## Stored data

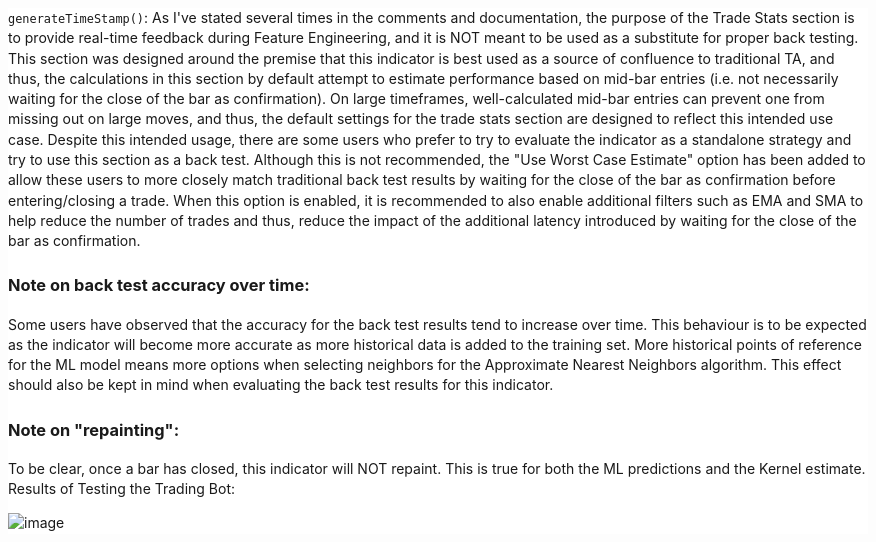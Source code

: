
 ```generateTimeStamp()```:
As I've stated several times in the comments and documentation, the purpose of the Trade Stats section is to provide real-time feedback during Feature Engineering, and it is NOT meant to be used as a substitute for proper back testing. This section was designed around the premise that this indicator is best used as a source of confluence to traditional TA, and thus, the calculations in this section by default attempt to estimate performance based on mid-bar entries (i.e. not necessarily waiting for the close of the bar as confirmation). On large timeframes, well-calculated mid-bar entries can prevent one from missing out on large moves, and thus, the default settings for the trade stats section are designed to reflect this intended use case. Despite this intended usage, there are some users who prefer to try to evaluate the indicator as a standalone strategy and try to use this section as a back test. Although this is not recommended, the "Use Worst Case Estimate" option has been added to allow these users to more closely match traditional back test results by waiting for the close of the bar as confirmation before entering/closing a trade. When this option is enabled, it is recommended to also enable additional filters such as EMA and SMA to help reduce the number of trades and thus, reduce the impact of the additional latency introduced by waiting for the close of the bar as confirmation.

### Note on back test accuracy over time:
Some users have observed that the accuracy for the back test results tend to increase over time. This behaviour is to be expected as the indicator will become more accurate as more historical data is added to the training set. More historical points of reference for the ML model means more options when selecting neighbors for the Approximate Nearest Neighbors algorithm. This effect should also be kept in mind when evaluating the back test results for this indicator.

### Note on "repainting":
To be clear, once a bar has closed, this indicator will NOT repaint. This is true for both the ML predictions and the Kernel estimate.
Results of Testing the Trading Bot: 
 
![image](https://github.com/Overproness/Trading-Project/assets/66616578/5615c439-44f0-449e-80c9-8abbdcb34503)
--
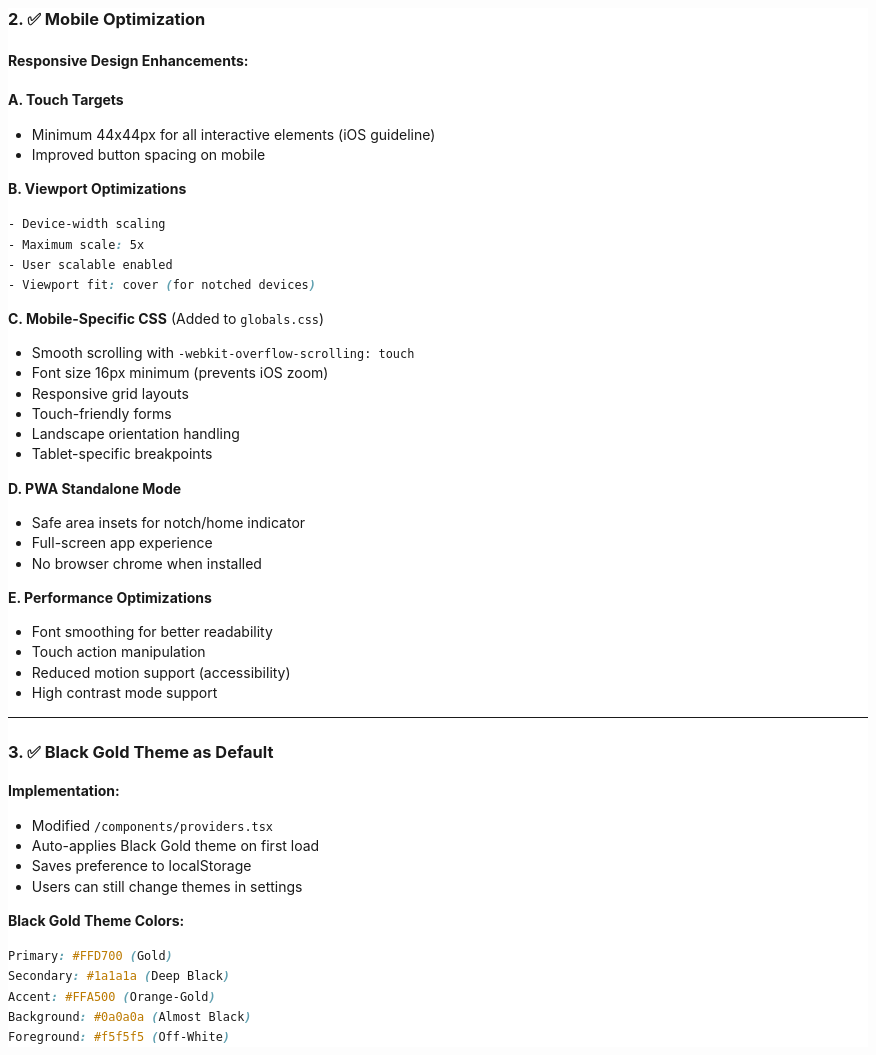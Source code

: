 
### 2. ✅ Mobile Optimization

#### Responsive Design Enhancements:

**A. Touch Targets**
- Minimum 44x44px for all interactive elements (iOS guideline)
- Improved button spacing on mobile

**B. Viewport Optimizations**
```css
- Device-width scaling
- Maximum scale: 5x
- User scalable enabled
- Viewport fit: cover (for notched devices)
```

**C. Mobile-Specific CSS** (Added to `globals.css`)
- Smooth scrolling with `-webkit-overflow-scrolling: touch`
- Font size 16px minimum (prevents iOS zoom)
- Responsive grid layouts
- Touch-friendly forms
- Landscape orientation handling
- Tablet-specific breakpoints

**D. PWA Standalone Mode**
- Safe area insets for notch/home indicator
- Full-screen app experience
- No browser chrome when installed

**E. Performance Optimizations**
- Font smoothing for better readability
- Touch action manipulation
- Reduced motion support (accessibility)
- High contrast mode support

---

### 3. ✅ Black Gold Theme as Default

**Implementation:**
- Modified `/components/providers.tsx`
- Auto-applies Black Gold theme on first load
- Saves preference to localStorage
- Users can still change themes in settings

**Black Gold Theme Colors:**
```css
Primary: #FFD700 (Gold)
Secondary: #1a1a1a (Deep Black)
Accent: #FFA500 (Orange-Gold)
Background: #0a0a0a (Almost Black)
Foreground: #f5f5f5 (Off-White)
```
---
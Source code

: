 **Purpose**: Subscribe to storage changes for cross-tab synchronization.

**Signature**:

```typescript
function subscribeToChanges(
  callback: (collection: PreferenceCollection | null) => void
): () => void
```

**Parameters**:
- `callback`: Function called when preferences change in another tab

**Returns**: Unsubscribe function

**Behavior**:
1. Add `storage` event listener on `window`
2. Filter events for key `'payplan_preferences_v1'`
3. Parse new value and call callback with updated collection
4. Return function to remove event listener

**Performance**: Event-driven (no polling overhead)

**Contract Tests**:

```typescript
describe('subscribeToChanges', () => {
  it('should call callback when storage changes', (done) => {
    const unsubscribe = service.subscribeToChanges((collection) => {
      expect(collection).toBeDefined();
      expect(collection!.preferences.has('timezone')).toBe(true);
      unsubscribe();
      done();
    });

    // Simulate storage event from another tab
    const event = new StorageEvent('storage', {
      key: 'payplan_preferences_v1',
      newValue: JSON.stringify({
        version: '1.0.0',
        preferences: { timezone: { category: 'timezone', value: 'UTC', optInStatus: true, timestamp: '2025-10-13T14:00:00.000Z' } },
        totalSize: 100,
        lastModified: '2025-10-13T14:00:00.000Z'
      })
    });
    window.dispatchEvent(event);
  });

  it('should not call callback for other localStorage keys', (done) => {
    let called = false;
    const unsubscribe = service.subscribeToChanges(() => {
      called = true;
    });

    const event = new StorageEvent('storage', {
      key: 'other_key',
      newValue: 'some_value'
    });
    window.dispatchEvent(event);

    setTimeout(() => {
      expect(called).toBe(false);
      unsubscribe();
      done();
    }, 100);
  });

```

## Exercise prompt
From the material above, copy exactly the lines between the line holding "- Minimum 44x44px" and the line holding "- Touch action manipulation", inclusive, and only those.

## Exercise solution
- Minimum 44x44px for all interactive elements (iOS guideline)
- Improved button spacing on mobile

**B. Viewport Optimizations**
```css
- Device-width scaling
- Maximum scale: 5x
- User scalable enabled
- Viewport fit: cover (for notched devices)
```

**C. Mobile-Specific CSS** (Added to `globals.css`)
- Smooth scrolling with `-webkit-overflow-scrolling: touch`
- Font size 16px minimum (prevents iOS zoom)
- Responsive grid layouts
- Touch-friendly forms
- Landscape orientation handling
- Tablet-specific breakpoints

**D. PWA Standalone Mode**
- Safe area insets for notch/home indicator
- Full-screen app experience
- No browser chrome when installed

**E. Performance Optimizations**
- Font smoothing for better readability
- Touch action manipulation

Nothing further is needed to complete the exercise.